Columbus Day has been a federal holiday since 1934. Recently, cities like Seattle and Minneapolis have swapped out Columbus for events in honor of native peoples, following places like Berkeley, Calif., which since the early 1990s has celebrated Indigenous Peoples Day instead. Mr. Blandina is firmly against efforts to rebrand the parade as anything other than a mark of Columbus’s achievement. “It’s been that from 1492,” he said. “It’s just another effort to deteriorate Italian culture, and it’s wrong.”
Italian culture was thick on Fifth Avenue on Monday. The crowd leaned over creaking police barricades to snatch cupfuls of free gelato given out along the parade route. A motorcade of Italian sports cars eased down the avenue nose to tail: an Abarth from Bologna, a Maserati from Modena. A knot of tiny Fiats from Turin brought up the rear, each flying tricolor flags like windshield wipers.
At the same time, on Randalls Island, a different culture was on display at an indigenous people’s festival, attended by several hundred. Fry bread, beaded jewelry and tepees abounded, but mention of the man who was responsible for the day off work was off limits.
“We’re not going to talk about what’s-his-name,” Gyasi Ross, 39, a lawyer and member of the Blackfeet Nation from Washington State, told the crowd. “We understand that we are not defined by one person who stumbled here and so we don’t have to dedicate energy to that person. Instead we show our love and dedicate our energy to ourselves. Because we are worth loving and appreciating and celebrating.”
Those sentiments could even be found in the crowd taking in the Manhattan parade. “It’s offensive to the people who were here first,” said Kirk McDonagh, 26, who works in an office building along the parade route and stepped out to see it go by. “We showed up, we took over, and the Native American population has been suffering ever since.”
Grasping a tinkling scetavaiasse, a wooden stick covered with cymbals, Domenico Spinelli, 39, a podiatrist from Capri who had made the trip with the Italian folk band, was marching in celebration of something else entirely.
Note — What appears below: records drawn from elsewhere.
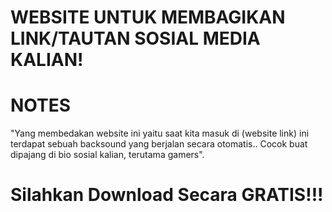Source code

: # WEBSITE UNTUK MEMBAGIKAN LINK/TAUTAN SOSIAL MEDIA KALIAN!

# NOTES
"Yang membedakan website ini yaitu saat kita masuk di (website link) ini terdapat sebuah backsound yang berjalan secara otomatis..
Cocok buat dipajang di bio sosial kalian, terutama gamers".

# Silahkan Download Secara GRATIS!!!
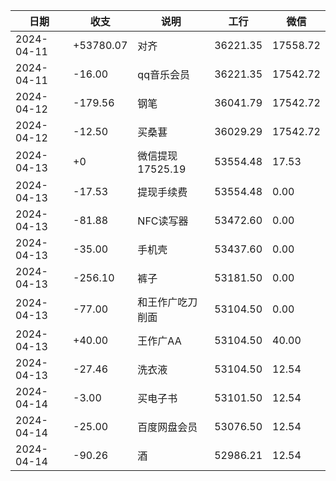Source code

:
|日期|收支|说明|工行|微信|
|---|----|---|---|----|
| 2024-04-11 |+53780.07   |   对齐   |36221.35|17558.72|
| 2024-04-11 | -16.00 | qq音乐会员 | 36221.35 | 17542.72 |
|2024-04-12|-179.56|钢笔|36041.79|17542.72|
| 2024-04-12 | -12.50 | 买桑葚 | 36029.29 |17542.72 |
| 2024-04-13 | +0 | 微信提现17525.19 | 53554.48 | 17.53 |
|2024-04-13|-17.53|提现手续费|53554.48|0.00|
|2024-04-13|-81.88|NFC读写器|53472.60|0.00|
|2024-04-13|-35.00|手机壳|53437.60|0.00|
|2024-04-13|-256.10|裤子|53181.50|0.00|
|2024-04-13|-77.00|和王作广吃刀削面|53104.50|0.00|
|2024-04-13|+40.00|王作广AA|53104.50|40.00|
|2024-04-13|-27.46|洗衣液|53104.50|12.54|
|2024-04-14|-3.00|买电子书|53101.50|12.54|
|2024-04-14|-25.00|百度网盘会员|53076.50|12.54|
|2024-04-14|-90.26|酒|52986.21|12.54|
“For me it’s not important, 1492. For me, to speak with the American people is the true tesoro — treasure,” he said. “You can discover every day, America.”
Correction:
An article on Tuesday about the ways in which different organizations marked Columbus Day in New York City misspelled the given name of a podiatrist who had come to the city with an Italian folk band to march in the Columbus Day parade. He is Domenico Spinelli, not Dominico.